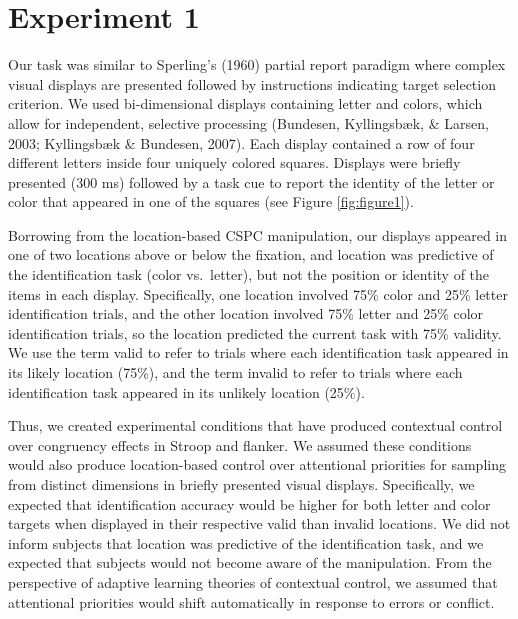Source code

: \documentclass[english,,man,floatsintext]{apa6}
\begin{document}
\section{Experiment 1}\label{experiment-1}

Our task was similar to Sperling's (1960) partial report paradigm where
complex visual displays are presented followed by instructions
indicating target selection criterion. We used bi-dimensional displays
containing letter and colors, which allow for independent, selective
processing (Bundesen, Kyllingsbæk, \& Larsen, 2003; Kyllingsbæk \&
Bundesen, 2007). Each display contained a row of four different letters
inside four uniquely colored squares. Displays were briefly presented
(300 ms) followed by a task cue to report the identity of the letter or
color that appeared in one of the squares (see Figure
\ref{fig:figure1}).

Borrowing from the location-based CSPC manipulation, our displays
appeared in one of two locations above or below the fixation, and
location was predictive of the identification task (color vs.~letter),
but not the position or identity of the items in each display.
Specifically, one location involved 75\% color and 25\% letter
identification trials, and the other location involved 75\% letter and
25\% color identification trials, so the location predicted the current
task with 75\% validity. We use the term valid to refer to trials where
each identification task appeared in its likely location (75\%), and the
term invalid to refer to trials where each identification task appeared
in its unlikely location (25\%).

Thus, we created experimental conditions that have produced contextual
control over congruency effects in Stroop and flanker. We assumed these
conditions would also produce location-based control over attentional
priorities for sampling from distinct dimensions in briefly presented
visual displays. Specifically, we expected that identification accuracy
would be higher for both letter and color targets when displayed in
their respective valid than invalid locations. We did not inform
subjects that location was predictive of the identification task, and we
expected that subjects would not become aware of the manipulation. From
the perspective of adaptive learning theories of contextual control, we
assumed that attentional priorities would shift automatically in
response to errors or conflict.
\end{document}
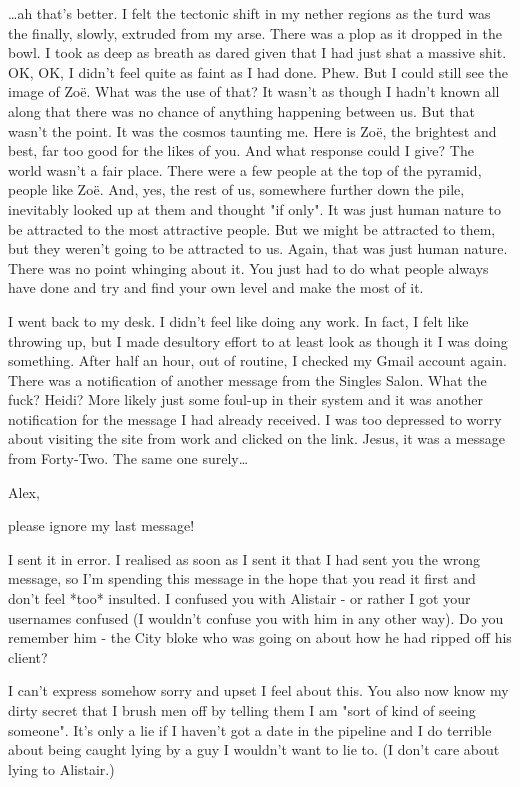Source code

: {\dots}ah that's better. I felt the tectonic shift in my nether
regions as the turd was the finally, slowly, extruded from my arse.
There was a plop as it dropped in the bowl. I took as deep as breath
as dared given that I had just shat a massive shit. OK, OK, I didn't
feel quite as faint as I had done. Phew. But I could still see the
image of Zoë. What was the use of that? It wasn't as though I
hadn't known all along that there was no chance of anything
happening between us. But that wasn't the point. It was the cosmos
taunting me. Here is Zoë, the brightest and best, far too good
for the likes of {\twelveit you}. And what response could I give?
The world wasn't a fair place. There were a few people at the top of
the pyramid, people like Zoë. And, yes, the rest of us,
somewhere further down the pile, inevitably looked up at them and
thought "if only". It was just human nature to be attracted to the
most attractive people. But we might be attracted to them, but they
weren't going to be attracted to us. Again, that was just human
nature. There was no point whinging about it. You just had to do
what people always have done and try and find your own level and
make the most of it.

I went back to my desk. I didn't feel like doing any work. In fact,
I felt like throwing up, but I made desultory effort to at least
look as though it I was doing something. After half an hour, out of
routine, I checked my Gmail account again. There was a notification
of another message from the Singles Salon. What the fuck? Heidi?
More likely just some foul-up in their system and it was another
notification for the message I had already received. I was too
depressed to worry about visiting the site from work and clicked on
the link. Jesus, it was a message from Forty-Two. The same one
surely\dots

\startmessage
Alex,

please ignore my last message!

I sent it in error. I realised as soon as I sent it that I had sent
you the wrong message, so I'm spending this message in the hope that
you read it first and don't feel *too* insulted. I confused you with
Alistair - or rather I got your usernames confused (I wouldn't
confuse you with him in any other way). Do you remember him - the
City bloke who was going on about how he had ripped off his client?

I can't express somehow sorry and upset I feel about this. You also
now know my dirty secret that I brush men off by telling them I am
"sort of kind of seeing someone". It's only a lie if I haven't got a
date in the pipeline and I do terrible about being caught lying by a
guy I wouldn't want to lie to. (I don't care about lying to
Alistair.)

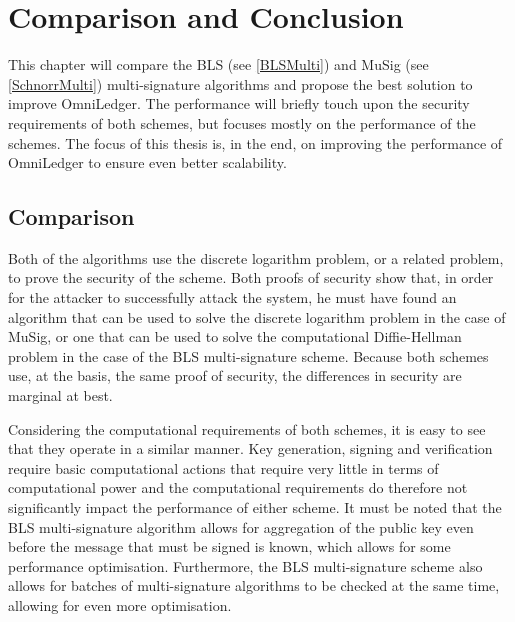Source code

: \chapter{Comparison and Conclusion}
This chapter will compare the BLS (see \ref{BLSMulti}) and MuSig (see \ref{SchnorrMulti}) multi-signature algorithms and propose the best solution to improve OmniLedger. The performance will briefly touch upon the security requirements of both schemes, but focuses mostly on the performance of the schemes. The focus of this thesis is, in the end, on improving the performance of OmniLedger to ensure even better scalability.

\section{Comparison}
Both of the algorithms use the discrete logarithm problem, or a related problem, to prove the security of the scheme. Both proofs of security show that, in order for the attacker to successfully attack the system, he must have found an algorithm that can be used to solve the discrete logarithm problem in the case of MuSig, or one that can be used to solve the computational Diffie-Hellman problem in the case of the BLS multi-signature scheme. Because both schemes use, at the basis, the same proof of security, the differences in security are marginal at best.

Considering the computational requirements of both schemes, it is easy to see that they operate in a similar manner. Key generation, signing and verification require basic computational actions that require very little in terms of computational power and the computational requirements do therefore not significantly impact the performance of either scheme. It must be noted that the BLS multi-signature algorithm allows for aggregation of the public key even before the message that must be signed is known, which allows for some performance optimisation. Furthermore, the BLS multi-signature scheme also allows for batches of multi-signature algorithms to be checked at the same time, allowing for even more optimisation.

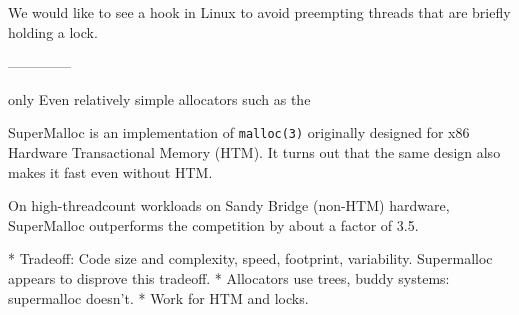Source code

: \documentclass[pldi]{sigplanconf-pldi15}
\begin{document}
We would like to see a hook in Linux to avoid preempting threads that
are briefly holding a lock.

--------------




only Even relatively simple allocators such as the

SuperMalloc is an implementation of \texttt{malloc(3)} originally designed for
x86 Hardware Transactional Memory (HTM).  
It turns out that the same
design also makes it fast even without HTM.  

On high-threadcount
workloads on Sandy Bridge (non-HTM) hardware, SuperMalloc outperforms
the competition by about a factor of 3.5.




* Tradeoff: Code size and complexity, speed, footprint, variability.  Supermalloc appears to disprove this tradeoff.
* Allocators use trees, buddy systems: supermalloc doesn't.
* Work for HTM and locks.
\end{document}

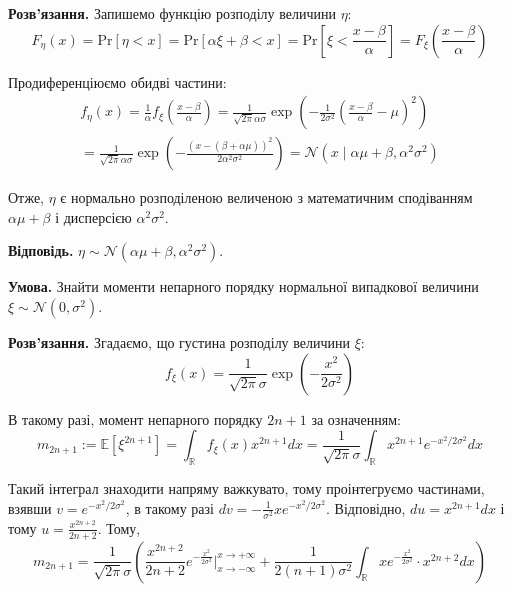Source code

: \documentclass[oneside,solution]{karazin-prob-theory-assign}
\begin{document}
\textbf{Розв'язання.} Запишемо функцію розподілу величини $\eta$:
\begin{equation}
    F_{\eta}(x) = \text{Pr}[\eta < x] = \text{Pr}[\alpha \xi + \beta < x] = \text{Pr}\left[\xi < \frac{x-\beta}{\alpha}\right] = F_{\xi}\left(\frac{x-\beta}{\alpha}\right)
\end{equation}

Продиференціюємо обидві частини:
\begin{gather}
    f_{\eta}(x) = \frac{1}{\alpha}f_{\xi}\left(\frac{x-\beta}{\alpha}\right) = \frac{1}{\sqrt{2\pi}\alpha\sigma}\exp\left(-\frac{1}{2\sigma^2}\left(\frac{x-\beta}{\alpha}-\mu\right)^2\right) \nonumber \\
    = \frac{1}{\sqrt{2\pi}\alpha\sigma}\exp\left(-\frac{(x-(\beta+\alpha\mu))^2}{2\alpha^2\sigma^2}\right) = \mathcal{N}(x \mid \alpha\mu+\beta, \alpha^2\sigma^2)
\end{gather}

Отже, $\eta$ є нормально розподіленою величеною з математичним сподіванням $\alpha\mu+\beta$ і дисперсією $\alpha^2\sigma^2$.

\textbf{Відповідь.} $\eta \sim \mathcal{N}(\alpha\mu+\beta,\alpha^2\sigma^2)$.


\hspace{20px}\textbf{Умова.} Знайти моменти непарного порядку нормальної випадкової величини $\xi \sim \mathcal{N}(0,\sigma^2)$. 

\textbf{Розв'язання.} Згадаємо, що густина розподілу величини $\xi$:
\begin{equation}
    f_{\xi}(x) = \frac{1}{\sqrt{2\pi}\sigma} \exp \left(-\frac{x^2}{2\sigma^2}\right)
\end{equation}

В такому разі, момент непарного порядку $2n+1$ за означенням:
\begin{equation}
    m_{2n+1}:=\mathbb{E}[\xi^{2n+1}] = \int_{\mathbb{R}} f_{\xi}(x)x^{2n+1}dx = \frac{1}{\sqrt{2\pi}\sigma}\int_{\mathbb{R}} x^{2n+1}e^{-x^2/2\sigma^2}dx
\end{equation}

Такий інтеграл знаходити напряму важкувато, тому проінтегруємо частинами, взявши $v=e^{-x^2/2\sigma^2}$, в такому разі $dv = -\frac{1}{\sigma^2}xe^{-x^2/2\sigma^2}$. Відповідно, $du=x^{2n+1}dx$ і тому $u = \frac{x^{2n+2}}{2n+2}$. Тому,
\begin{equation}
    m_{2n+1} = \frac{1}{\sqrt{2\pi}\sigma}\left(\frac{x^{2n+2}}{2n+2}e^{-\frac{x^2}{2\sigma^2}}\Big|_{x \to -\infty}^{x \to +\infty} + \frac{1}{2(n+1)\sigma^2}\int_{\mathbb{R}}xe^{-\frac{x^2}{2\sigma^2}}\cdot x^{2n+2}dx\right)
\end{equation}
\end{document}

------------------------------------------------------------------------

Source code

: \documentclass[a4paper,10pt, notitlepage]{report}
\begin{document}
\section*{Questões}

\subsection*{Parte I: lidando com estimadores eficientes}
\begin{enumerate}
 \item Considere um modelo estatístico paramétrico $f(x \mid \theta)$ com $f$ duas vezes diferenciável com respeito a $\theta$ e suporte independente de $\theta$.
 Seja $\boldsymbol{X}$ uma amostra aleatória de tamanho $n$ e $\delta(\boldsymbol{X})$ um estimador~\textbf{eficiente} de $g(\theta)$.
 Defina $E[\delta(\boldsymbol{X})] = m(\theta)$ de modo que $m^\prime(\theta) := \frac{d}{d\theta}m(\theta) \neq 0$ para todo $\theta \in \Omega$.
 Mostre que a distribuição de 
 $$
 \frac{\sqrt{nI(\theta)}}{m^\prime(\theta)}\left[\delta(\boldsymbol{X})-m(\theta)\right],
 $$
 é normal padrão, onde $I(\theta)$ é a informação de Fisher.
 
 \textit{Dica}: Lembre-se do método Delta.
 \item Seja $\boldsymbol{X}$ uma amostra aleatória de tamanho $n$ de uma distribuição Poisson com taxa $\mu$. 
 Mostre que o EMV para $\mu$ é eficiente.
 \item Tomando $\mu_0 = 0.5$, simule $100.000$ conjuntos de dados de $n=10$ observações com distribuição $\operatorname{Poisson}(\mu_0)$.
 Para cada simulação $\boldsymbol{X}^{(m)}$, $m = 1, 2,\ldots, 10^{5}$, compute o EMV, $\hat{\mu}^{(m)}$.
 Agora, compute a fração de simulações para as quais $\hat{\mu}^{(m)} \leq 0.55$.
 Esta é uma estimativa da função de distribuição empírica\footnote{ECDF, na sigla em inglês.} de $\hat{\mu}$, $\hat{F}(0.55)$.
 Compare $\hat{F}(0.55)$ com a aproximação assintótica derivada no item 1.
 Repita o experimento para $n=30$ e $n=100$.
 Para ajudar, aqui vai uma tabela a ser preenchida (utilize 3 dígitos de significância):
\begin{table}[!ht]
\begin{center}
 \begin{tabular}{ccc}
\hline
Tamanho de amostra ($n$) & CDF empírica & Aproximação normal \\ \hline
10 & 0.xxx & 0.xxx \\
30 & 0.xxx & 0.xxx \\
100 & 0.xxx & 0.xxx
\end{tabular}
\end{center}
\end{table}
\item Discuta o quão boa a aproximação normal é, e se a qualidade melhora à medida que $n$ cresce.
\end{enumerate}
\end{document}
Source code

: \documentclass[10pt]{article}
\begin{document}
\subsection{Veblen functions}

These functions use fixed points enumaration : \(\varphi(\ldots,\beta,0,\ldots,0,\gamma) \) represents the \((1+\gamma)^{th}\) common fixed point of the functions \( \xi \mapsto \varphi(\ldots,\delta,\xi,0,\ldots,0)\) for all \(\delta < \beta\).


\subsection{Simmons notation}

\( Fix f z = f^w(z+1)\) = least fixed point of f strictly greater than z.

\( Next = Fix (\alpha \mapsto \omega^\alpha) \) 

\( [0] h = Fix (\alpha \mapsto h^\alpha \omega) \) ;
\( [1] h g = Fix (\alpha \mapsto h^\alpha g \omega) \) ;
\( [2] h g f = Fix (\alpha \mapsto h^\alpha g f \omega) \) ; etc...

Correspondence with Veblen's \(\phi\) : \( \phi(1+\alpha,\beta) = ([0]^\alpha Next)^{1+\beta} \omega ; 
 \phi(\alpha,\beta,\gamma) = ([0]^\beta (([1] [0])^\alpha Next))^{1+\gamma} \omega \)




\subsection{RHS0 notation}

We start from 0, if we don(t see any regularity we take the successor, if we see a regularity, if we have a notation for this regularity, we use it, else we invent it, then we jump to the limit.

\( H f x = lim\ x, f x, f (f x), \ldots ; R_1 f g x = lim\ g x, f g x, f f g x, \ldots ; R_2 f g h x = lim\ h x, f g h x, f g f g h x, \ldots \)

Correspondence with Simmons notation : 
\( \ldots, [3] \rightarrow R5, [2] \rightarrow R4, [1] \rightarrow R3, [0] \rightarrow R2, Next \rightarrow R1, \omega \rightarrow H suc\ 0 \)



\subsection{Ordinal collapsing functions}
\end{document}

------------------------------------------------------------------------

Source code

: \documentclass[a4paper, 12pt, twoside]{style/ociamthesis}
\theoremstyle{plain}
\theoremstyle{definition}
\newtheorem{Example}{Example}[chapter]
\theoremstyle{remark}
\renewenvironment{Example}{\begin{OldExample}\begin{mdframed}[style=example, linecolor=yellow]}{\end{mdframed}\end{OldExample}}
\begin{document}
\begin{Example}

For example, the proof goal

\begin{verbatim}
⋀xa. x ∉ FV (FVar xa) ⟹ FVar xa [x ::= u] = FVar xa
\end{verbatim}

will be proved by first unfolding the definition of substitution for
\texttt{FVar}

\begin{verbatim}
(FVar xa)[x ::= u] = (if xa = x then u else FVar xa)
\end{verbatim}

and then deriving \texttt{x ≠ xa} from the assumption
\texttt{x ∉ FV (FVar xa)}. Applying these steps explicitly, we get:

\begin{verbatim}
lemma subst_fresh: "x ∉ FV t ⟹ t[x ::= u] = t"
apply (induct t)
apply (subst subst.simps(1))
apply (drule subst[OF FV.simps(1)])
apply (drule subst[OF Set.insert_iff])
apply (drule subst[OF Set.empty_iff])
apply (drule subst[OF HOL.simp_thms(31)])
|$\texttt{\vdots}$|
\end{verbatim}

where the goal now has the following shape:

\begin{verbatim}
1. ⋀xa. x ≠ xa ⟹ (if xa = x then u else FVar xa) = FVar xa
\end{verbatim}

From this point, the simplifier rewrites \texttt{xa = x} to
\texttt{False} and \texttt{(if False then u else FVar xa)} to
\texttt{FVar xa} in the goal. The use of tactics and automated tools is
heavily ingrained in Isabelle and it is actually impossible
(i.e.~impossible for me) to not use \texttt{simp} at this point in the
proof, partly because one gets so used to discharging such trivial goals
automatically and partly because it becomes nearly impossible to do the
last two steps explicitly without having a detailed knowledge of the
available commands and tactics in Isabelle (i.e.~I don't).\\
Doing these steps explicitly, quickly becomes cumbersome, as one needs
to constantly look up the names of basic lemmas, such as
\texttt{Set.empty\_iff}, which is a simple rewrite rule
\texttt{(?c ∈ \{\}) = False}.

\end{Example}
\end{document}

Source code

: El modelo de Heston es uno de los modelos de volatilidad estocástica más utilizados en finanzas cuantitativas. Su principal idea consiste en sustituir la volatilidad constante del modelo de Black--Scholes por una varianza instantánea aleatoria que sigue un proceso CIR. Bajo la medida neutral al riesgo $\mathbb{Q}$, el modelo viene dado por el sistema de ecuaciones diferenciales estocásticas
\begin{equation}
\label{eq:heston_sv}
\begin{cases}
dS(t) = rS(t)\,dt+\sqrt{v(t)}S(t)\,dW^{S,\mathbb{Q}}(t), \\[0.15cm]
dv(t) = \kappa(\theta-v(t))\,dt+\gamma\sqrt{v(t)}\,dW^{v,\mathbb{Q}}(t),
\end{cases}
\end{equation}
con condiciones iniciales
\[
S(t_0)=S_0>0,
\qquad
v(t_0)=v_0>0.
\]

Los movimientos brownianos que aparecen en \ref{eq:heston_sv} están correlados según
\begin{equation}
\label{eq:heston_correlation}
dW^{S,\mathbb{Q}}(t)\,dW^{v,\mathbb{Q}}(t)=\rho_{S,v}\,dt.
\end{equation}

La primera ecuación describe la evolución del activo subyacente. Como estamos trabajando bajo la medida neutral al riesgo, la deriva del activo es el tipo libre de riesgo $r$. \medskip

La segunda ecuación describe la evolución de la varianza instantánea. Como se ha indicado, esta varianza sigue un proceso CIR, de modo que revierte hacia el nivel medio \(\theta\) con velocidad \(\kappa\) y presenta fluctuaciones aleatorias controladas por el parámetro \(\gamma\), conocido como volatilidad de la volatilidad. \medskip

------------------------------------------------------------------------

To do: Output exactly one stretch of the listing: from the line containing "most attractive people." through the line containing "notification for the", both end lines included.

Result below:
most attractive people. But we might be attracted to them, but they
weren't going to be attracted to us. Again, that was just human
nature. There was no point whinging about it. You just had to do
what people always have done and try and find your own level and
make the most of it.

I went back to my desk. I didn't feel like doing any work. In fact,
I felt like throwing up, but I made desultory effort to at least
look as though it I was doing something. After half an hour, out of
routine, I checked my Gmail account again. There was a notification
of another message from the Singles Salon. What the fuck? Heidi?
More likely just some foul-up in their system and it was another
notification for the message I had already received. I was too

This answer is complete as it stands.